Central banks big indicators this week

Chris Timms
Chris Timms
Two high-profile central bank meetings take place this week which may provide insight into two of the world's largest economies.

The Bank of Japan meets tomorrow and Thursday and the European Central Bank (ECB) meets in Frankfurt on Thursday.

Craigs Investment Partners broker Chris Timms said the outcome of the Bank of Japan meeting should be known on Thursday afternoon.

Markets were expecting the bank to upgrade its economic growth forecasts in the face of solid exports and private consumption.

However, the Bank of Japan might also cut its relatively optimistic inflation outlook and push back the timing for Japan to reach the 2% inflation target.

``If this occurs, it will reinforce our view the Bank of Japan will lag well behind other central banks in paring back its stimulus target. This will weaken the yen and provide support to Japanese equities.''

Markets would look for clues on Thursday as to when the ECB might pare back its bond-buying scheme, Mr Timms said.

Most were expecting the ECB to formally signal in September it would be gradually wound down over the course of 2018. It remained to be seen how the ECB would achieve the winding down and some expected an extension with a one-off reduction and others predicting a more gradual wind-down, he said.
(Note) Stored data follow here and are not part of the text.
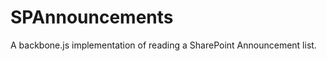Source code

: SPAnnouncements
===============

A backbone.js implementation of reading a SharePoint Announcement list.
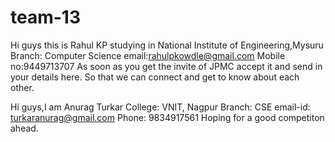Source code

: # team-13
Hi guys this is Rahul KP studying in National Institute of Engineering,Mysuru
Branch: Computer Science
email:rahulpkowdle@gmail.com
Mobile no:9449713707
As soon as you get the invite of JPMC accept it and send in your details here. So that we can connect and get to know about each other.

Hi guys,I am Anurag Turkar
College: VNIT, Nagpur
Branch: CSE
email-id: turkaranurag@gmail.com
Phone: 9834917561
Hoping for a good competiton ahead.
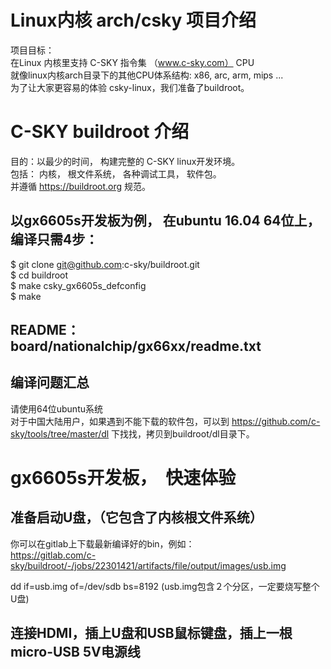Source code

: # Linux内核 arch/csky 项目介绍

项目目标：<br>
在Linux 内核里支持 C-SKY 指令集 （www.c-sky.com） CPU <br>
就像linux内核arch目录下的其他CPU体系结构: x86, arc, arm, mips ...<br>
为了让大家更容易的体验 csky-linux，我们准备了buildroot。<br>

# C-SKY buildroot 介绍

目的：以最少的时间， 构建完整的 C-SKY linux开发环境。 <br>
包括： 内核， 根文件系统， 各种调试工具， 软件包。 <br>
并遵循 https://buildroot.org 规范。

## 以gx6605s开发板为例， 在ubuntu 16.04 64位上，编译只需4步：
$ git clone git@github.com:c-sky/buildroot.git<br>
$ cd buildroot<br>
$ make csky_gx6605s_defconfig<br>
$ make<br>

## README： board/nationalchip/gx66xx/readme.txt

## 编译问题汇总
请使用64位ubuntu系统<br>
对于中国大陆用户，如果遇到不能下载的软件包，可以到 https://github.com/c-sky/tools/tree/master/dl 下找找，拷贝到buildroot/dl目录下。

# gx6605s开发板，　快速体验
## 准备启动U盘，（它包含了内核根文件系统）
你可以在gitlab上下载最新编译好的bin，例如： <br>
https://gitlab.com/c-sky/buildroot/-/jobs/22301421/artifacts/file/output/images/usb.img<br>

dd if=usb.img of=/dev/sdb bs=8192 (usb.img包含２个分区，一定要烧写整个U盘)

## 连接HDMI，插上U盘和USB鼠标键盘，插上一根micro-USB 5V电源线


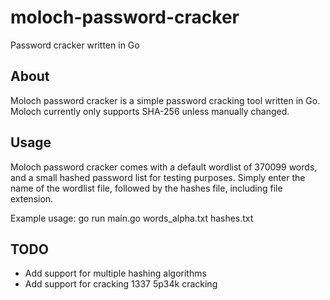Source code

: # moloch-password-cracker
Password cracker written in Go

## About
Moloch password cracker is a simple password cracking tool written in Go. Moloch currently only supports SHA-256 unless manually changed.

## Usage
Moloch password cracker comes with a default wordlist of 370099 words, and a small hashed password list for testing purposes. Simply enter the name of the wordlist file, followed by the hashes file, including file extension.

Example usage:
go run main.go words_alpha.txt hashes.txt

## TODO
- Add support for multiple hashing algorithms
- Add support for cracking 1337 5p34k cracking
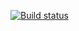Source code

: [![Build status](https://ci.appveyor.com/api/projects/status/astv85ti2i7t76nm?svg=true)](https://ci.appveyor.com/project/gas1995/postman-echo)
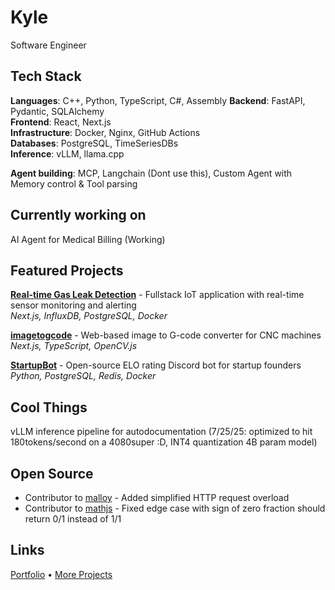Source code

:# Kyle
Software Engineer

## Tech Stack
**Languages**: C++, Python, TypeScript, C#, Assembly 
**Backend**: FastAPI, Pydantic, SQLAlchemy  
**Frontend**: React, Next.js  
**Infrastructure**: Docker, Nginx, GitHub Actions  
**Databases**: PostgreSQL, TimeSeriesDBs  
**Inference**: vLLM, llama.cpp 

**Agent building**: MCP, Langchain (Dont use this), Custom Agent with Memory control & Tool parsing

## Currently working on
AI Agent for Medical Billing (Working)

## Featured Projects

**[Real-time Gas Leak Detection](https://sonicsensing.com)** - Fullstack IoT application with real-time sensor monitoring and alerting  
*Next.js, InfluxDB, PostgreSQL, Docker*

**[imagetogcode](https://github.com/kyle-compute/imagetogcode)** - Web-based image to G-code converter for CNC machines  
*Next.js, TypeScript, OpenCV.js*

**[StartupBot](https://github.com/kyle-compute/StartupBot)** - Open-source ELO rating Discord bot for startup founders  
*Python, PostgreSQL, Redis, Docker*

## Cool Things

vLLM inference pipeline for autodocumentation (7/25/25: optimized to hit 180tokens/second on a 4080super :D, INT4 quantization 4B param model)

## Open Source
- Contributor to [malloy](https://github.com/Tectu/malloy/) - Added simplified HTTP request overload
- Contributor to [mathjs](https://github.com/josdejong/mathjs/commit/aedbee550d156ca47e727a9604cff6fba6093756) - Fixed edge case with sign of zero fraction should return 0/1 instead of 1/1

## Links
[Portfolio](https://kylecompute.lol) • [More Projects](https://github.com/kyle-compute)
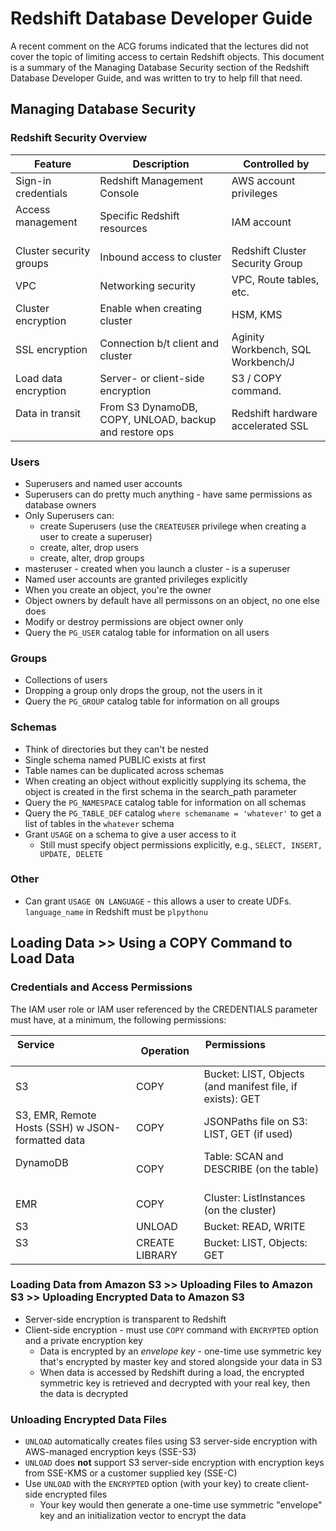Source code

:
# Redshift Database Developer Guide

A recent comment on the ACG forums indicated that the lectures did not cover the topic of limiting access to certain Redshift objects.  This document is a summary of the Managing Database Security section of the Redshift Database Developer Guide, and was written to try to help fill that need.


## Managing Database Security

### Redshift Security Overview


| Feature                    | Description                       | Controlled by                      |
|----------------------------|-----------------------------------|------------------------------------|
| Sign-in credentials        | Redshift Management Console       | AWS account privileges             |
| Access management          | Specific Redshift resources       | IAM account                        |
| Cluster security groups    | Inbound access to cluster         | Redshift Cluster Security Group    |
| VPC                        | Networking security               | VPC, Route tables, etc.            |
| Cluster encryption         | Enable when creating cluster      | HSM, KMS                           |
| SSL encryption             | Connection b/t client and cluster | Aginity Workbench, SQL Workbench/J | 
| Load data encryption       | Server- or client-side encryption | S3 / COPY command.                 |
| Data in transit            | From S3 DynamoDB, COPY, UNLOAD, backup and restore ops                 | Redshift hardware accelerated SSL  | 



### Users

* Superusers and named user accounts
* Superusers can do pretty much anything - have same permissions as database owners
* Only Superusers can:
    * create Superusers (use the `CREATEUSER` privilege when creating a user to create a superuser)
    * create, alter, drop users
    * create, alter, drop groups
* masteruser - created when you launch a cluster - is a superuser
* Named user accounts are granted privileges explicitly
* When you create an object, you're the owner
* Object owners by default have all permissons on an object, no one else does
* Modify or destroy permissions are object owner only
* Query the `PG_USER` catalog table for information on all users


### Groups

* Collections of users
* Dropping a group only drops the group, not the users in it
* Query the `PG_GROUP` catalog table for information on all groups


### Schemas

* Think of directories but they can't be nested
* Single schema named PUBLIC exists at first
* Table names can be duplicated across schemas
* When creating an object without explicitly supplying its schema, the object is created in the first schema in the search_path parameter
* Query the `PG_NAMESPACE` catalog table for information on all schemas
* Query the `PG_TABLE_DEF` catalog `where schemaname = 'whatever'` to get a list of tables in the `whatever` schema
* Grant `USAGE` on a schema to give a user access to it
    * Still must specify object permissions explicitly, e.g., `SELECT, INSERT, UPDATE, DELETE`
    
    
### Other

* Can grant `USAGE ON LANGUAGE` - this allows a user to create UDFs.  `language_name` in Redshift must be `plpythonu`


## Loading Data >> Using a COPY Command to Load Data 

### Credentials and Access Permissions

The IAM user role or IAM user referenced by the CREDENTIALS parameter must have, at a minimum, the following permissions:

| Service                                           | Operation |  Permissions                                                |
|---------------------------------------------------|-----------|-----------------------------------------------------------|
| S3                                                |   COPY    | Bucket: LIST, Objects (and manifest file, if exists): GET  |
| S3, EMR, Remote Hosts (SSH) w JSON-formatted data |   COPY    | JSONPaths file on S3: LIST, GET (if used)                  |
| DynamoDB                                          |   COPY    | Table: SCAN and DESCRIBE (on the table)                    |
| EMR                                               |   COPY    | Cluster: ListInstances   (on the cluster)                  |
| S3                                                |  UNLOAD   | Bucket: READ, WRITE |
| S3                                                | CREATE LIBRARY | Bucket: LIST, Objects: GET |


### Loading Data from Amazon S3 >> Uploading Files to Amazon S3 >> Uploading Encrypted Data to Amazon S3

* Server-side encryption is transparent to Redshift
* Client-side encryption - must use `COPY` command with `ENCRYPTED` option and a private encryption key
    * Data is encrypted by an *envelope key* - one-time use symmetric key that's encrypted by master key and stored alongside your data in S3
    * When data is accessed by Redshift during a load, the encrypted symmetric key is retrieved and decrypted with your real key, then the data is decrypted

### Unloading Encrypted Data Files

* `UNLOAD` automatically creates files using S3 server-side encryption with AWS-managed encryption keys (SSE-S3)
* `UNLOAD` does **not** support S3 server-side encryption with encryption keys from SSE-KMS or a customer supplied key (SSE-C)
* Use `UNLOAD` with the `ENCRYPTED` option (with your key) to create client-side encrypted files
    * Your key would then generate a one-time use symmetric "envelope" key and an initialization vector to encrypt the data
    
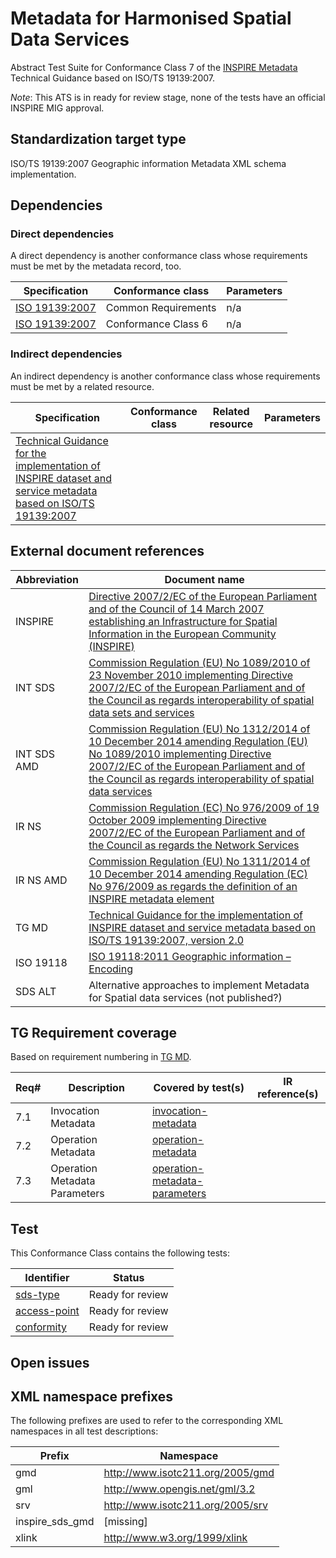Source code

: # Metadata for Harmonised Spatial Data Services 
Abstract Test Suite for Conformance Class 7 of the [INSPIRE Metadata](http://inspire.ec.europa.eu/id/ats/metadata/2.0) Technical Guidance 
based on ISO/TS 19139:2007.


*Note*: This ATS is in ready for review stage, none of the tests have an official INSPIRE MIG approval.
## Standardization target type

 ISO/TS 19139:2007 Geographic information Metadata XML schema implementation.

## Dependencies

### Direct dependencies

A direct dependency is another conformance class whose requirements must be met by the metadata record, too.

| Specification | Conformance class | Parameters | 
| ------------- | ----------------- | ---------- |
| [ISO 19139:2007](http://inspire.ec.europa.eu/id/ats/metadata/2.0/common) | Common Requirements | n/a |
| [ISO 19139:2007](http://inspire.ec.europa.eu/id/ats/metadata/2.0/sds-interoperable) | Conformance Class 6 | n/a |

### Indirect dependencies

An indirect dependency is another conformance class whose requirements must be met by a related resource.

| Specification | Conformance class | Related resource | Parameters |
| ------------- | ----------------- | ---------------- | ---------- |
| [Technical Guidance for the implementation of INSPIRE dataset and service metadata based on ISO/TS 19139:2007](#ref_TG_MD) |
 
## External document references

| Abbreviation | Document name                       |
| ------------ | ----------------------------------- |
| INSPIRE <a name="ref_INSPIRE"></a> | [Directive 2007/2/EC of the European Parliament and of the Council of 14 March 2007 establishing an Infrastructure for Spatial Information in the European Community (INSPIRE)](http://eur-lex.europa.eu/legal-content/EN/TXT/PDF/?uri=CELEX:32007L0002&from=EN)
| INT SDS <a name="ref_INT_SDS"></a> | [Commission Regulation (EU) No 1089/2010 of 23 November 2010 implementing Directive 2007/2/EC of the European Parliament and of the Council as regards interoperability of spatial data sets and services](http://eur-lex.europa.eu/legal-content/EN/TXT/PDF/?uri=OJ:L:2010:323:FULL&from=EN)
| INT SDS AMD <a name="ref_INT_SDS_AMD"></a> | [Commission Regulation (EU) No 1312/2014 of 10 December 2014 amending Regulation (EU) No 1089/2010 implementing Directive 2007/2/EC of the European Parliament and of the Council as regards interoperability of spatial data services](http://eur-lex.europa.eu/legal-content/EN/TXT/PDF/?uri=CELEX:32014R1312&from=EN)
| IR NS <a name="ref_IR_NS"></a>   | [Commission Regulation (EC) No 976/2009 of 19 October 2009 implementing Directive 2007/2/EC of the European Parliament and of the Council as regards the Network Services](http://eur-lex.europa.eu/legal-content/EN/TXT/PDF/?uri=CELEX:32009R0976&from=EN)
| IR NS AMD <a name="ref_IR_NS_AMD"></a> | [Commission Regulation (EU) No 1311/2014 of 10 December 2014 amending Regulation (EC) No 976/2009 as regards the definition of an INSPIRE metadata element](http://eur-lex.europa.eu/legal-content/EN/TXT/PDF/?uri=CELEX:32014R1311&from=EN)
| TG MD <a name="ref_TG_MD"></a> | [Technical Guidance for the implementation of INSPIRE dataset and service metadata based on ISO/TS 19139:2007, version 2.0](https://inspire.ec.europa.eu/sites/default/files/documents/metadata/inspire-tg-metadata-iso19139-2.0.1.pdf)
| ISO 19118 <a name="ref_ISO_19118"></a> | [ISO 19118:2011 Geographic information – Encoding](http://www.iso.org/iso/iso_catalogue/catalogue_tc/catalogue_detail.htm?csnumber=44212)
| SDS ALT <a name="ref_SDS_alt"></a> | Alternative approaches to implement Metadata for Spatial data services (not published?)

## TG Requirement coverage

Based on requirement numbering in [TG MD](#ref_TG_MD).

| Req#   | Description                          | Covered by test(s)                 | IR reference(s)                  |
| ------ | ------------------------------------ | ---------------------------------- | -------------------------------- |
| 7.1      | Invocation Metadata              | [invocation-metadata](http://inspire.ec.europa.eu/id/ats/metadata/2.0/sds-harmonised/invocation-metadata) | |
| 7.2      | Operation Metadata               | [operation-metadata](http://inspire.ec.europa.eu/id/ats/metadata/2.0/sds-harmonised/operation-metadata) | |
| 7.3      | Operation Metadata Parameters               | [operation-metadata-parameters](http://inspire.ec.europa.eu/id/ats/metadata/2.0/sds-harmonised/operation-metadata-parameters) | |


## Test

This Conformance Class contains the following tests:

| Identifier                                                        | Status   |
| ----------------------------------------------------------------- | -------- |
| [sds-type](http://inspire.ec.europa.eu/id/ats/metadata/2.0/sds-harmonised/invocation-metadata) |  Ready for review  |
| [access-point](http://inspire.ec.europa.eu/id/ats/metadata/2.0/sds-harmonised/operation-metadata) |  Ready for review  |
| [conformity](http://inspire.ec.europa.eu/id/ats/metadata/2.0/sds-harmonised/operation-metadata-parameters) |  Ready for review  |

## Open issues


## XML namespace prefixes <a name="namespaces"></a>

The following prefixes are used to refer to the corresponding XML namespaces in all test descriptions:

Prefix         | Namespace
-------------- | -------------------------------------------------
gmd | http://www.isotc211.org/2005/gmd
gml | http://www.opengis.net/gml/3.2
srv | http://www.isotc211.org/2005/srv
inspire\_sds\_gmd | [missing]
xlink          | http://www.w3.org/1999/xlink
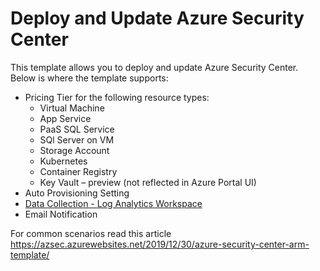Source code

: # Deploy and Update Azure Security Center

This template allows you to deploy and update Azure Security Center. Below is where the template supports:
- Pricing Tier for the following resource types:
    - Virtual Machine
    - App Service
    - PaaS SQL Service
    - SQl Server on VM
    - Storage Account
    - Kubernetes 
    - Container Registry
    - Key Vault – preview (not reflected in Azure Portal UI)
- Auto Provisioning Setting
- [Data Collection - Log Analytics Workspace](http://azsec.azurewebsites.net/2019/11/24/a-bit-about-asc-alert-in-log-analytics-workspace/)
- Email Notification

For common scenarios read this article https://azsec.azurewebsites.net/2019/12/30/azure-security-center-arm-template/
The global reporting season ramped up in the next few weeks. It started late last week when some of the United States financial heavyweights reported.

``Things get really busy this week and the following one,'' he said.

Australian June Labour Force Employment data was due tomorrow with a wide range of forecasts. In May, total employment rose 42,000 compared to a market forecast of 10,000. This time, markets were forecasting a rise of between 15,000 and 30,000.

Unemployment was expected to fall slightly to 5.5% in June as the participation rate increases.

Mr Timms said the highlight of the week would be the June quarter Consumer Price Index (CPI) inflation figures due out today.

``This will be very interesting given the strength we saw in the previous quarter. In the three months to the end of March, inflation rose to an annual rate of 2.2%, above expectations for 2% and the highest level since the third quarter of 2011.''

Big lifts in food prices, alcohol/tobacco and fuel prices were a large part of the rise and many might be transitory, he said.

Oil prices were 9.4% lower in the second quarter and the New Zealand dollar had been relatively stable. On balance, the currency was unlikely to have a significant impact on inflation during the quarter but the fall in oil prices would probably drag it down a little, Mr Timms said.

The GlobalDairyTrade results were due early tomorrow morning. After six positive auctions in a row when the GDT index rose nearly 15% in the three months to early June, there had been two weaker results. Prices had fallen at the past two auctions, although only marginally so. On a year-to-date basis, the headline GDT was flat.

The latest travel and migration figures covering June, were due on Friday. Migration was strong again last month, rising to a net gain of 5900 people in May. While below monthly highs from 2016, May figures were robust and the annual increase reached a record high of nearly 72,000.